> [Entries shown]
== Segment start ==
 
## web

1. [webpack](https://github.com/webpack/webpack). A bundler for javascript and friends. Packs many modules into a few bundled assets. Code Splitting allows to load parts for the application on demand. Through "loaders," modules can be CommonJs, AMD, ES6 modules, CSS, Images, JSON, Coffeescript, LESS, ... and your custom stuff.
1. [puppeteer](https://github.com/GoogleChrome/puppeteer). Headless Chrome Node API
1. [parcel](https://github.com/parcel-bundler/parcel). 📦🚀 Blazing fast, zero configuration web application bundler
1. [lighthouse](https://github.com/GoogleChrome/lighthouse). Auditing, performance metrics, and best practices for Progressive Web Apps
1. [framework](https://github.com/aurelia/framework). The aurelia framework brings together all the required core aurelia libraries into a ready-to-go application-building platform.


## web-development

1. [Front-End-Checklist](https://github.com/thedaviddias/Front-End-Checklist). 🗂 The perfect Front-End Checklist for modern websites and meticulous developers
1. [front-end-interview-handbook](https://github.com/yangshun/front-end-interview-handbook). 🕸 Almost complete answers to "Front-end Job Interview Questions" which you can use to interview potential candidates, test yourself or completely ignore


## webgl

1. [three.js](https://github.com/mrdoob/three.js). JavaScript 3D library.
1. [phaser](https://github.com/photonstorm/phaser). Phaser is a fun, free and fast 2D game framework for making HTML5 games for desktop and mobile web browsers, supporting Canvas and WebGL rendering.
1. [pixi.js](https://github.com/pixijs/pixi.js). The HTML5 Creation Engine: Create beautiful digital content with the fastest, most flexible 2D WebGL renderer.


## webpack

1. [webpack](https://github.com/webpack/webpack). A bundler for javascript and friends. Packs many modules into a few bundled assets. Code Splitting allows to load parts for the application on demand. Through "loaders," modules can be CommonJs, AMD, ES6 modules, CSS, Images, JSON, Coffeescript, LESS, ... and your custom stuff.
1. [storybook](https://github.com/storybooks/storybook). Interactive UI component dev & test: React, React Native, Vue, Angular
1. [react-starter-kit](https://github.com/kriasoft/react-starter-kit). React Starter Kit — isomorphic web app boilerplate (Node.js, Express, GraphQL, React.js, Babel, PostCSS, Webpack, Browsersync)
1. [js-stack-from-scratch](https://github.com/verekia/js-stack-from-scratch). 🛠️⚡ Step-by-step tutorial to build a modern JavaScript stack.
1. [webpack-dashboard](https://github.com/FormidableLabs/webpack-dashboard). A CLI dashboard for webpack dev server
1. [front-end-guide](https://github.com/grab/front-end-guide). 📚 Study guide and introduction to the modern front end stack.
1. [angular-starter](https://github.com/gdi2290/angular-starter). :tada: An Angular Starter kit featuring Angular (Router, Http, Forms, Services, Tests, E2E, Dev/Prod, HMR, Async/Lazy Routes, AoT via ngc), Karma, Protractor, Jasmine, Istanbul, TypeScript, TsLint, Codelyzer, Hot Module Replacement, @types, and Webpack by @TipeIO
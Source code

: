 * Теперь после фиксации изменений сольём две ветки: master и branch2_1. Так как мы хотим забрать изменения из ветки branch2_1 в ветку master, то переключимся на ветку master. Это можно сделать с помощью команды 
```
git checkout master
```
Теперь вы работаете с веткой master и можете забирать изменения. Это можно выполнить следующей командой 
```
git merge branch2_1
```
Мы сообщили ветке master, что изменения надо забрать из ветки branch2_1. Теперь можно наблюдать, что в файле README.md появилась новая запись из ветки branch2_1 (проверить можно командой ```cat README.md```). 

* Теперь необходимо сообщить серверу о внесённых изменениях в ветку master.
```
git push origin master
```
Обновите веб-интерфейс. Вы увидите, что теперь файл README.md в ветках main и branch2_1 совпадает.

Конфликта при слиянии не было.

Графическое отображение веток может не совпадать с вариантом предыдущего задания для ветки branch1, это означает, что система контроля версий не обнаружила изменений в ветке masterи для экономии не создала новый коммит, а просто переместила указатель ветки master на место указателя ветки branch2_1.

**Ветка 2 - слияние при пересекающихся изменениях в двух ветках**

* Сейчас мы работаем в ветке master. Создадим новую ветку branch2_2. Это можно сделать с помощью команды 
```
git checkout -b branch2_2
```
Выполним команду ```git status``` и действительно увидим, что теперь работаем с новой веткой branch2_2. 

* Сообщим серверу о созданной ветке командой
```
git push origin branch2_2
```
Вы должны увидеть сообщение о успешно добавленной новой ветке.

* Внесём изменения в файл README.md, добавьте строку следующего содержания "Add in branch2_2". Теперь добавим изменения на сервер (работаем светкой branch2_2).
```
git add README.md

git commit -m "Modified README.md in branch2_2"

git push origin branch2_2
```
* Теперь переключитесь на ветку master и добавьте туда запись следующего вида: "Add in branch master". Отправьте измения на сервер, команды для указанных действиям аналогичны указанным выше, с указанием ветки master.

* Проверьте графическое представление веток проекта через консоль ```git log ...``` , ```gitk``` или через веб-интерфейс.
== Segment end ==
> [Assignment] The answer must be the lines from the one containing "(работаем светкой branch2_2)." to the final line of the data above, copied exactly, both included, with nothing added.

> [Exercise output]
* Внесём изменения в файл README.md, добавьте строку следующего содержания "Add in branch2_2". Теперь добавим изменения на сервер (работаем светкой branch2_2).
```
git add README.md

git commit -m "Modified README.md in branch2_2"

git push origin branch2_2
```
* Теперь переключитесь на ветку master и добавьте туда запись следующего вида: "Add in branch master". Отправьте измения на сервер, команды для указанных действиям аналогичны указанным выше, с указанием ветки master.

* Проверьте графическое представление веток проекта через консоль ```git log ...``` , ```gitk``` или через веб-интерфейс.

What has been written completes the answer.